Segment Start: Supplied data

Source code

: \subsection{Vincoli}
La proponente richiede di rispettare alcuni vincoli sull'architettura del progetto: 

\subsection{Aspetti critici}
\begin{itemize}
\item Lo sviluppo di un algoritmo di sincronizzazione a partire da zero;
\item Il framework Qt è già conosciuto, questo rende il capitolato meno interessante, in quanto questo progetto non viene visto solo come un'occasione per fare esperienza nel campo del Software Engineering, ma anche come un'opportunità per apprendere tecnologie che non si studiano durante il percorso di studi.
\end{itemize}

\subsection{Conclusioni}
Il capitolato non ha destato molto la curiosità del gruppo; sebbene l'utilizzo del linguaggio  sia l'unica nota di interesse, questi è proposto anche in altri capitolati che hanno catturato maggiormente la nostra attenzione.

Segment End: Supplied data
Segment Start: Supplied data

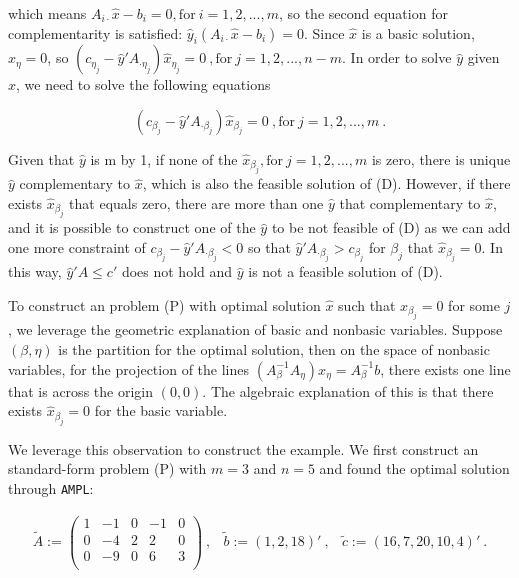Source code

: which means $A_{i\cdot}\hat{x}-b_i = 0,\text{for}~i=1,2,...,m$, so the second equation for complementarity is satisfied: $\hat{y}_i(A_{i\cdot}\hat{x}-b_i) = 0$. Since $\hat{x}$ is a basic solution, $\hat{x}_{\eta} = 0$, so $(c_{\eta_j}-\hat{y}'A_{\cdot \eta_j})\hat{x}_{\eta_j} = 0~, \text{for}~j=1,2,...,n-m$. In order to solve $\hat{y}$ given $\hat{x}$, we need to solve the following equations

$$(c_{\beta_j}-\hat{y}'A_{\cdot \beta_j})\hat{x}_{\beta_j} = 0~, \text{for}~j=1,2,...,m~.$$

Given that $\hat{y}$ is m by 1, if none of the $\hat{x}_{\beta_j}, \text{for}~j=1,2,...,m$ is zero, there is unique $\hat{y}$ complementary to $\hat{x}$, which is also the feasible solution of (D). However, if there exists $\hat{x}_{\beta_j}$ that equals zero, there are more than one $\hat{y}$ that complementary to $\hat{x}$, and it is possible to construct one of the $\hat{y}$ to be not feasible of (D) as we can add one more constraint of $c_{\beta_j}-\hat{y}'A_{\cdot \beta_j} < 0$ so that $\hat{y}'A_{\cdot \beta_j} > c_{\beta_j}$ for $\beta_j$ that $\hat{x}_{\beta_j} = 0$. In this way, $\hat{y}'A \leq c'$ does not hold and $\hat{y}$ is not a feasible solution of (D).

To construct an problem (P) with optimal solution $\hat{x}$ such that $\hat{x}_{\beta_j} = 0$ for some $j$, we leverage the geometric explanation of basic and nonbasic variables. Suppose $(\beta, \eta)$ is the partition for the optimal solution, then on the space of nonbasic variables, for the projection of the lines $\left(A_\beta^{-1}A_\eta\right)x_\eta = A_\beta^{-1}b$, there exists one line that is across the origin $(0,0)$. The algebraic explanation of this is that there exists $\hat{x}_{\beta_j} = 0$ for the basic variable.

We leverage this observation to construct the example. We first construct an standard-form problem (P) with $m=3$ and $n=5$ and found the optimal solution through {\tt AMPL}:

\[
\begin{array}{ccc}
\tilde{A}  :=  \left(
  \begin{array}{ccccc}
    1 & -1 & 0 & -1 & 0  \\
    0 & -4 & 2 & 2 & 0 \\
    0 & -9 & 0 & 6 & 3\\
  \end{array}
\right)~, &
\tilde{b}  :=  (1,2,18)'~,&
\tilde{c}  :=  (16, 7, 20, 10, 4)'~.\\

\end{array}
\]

Segment End: Supplied data

=== Required work ===
Provide every line from the material that contains the word "array".

=== Result ===
\begin{array}{ccc}
  \begin{array}{ccccc}
  \end{array}
\end{array}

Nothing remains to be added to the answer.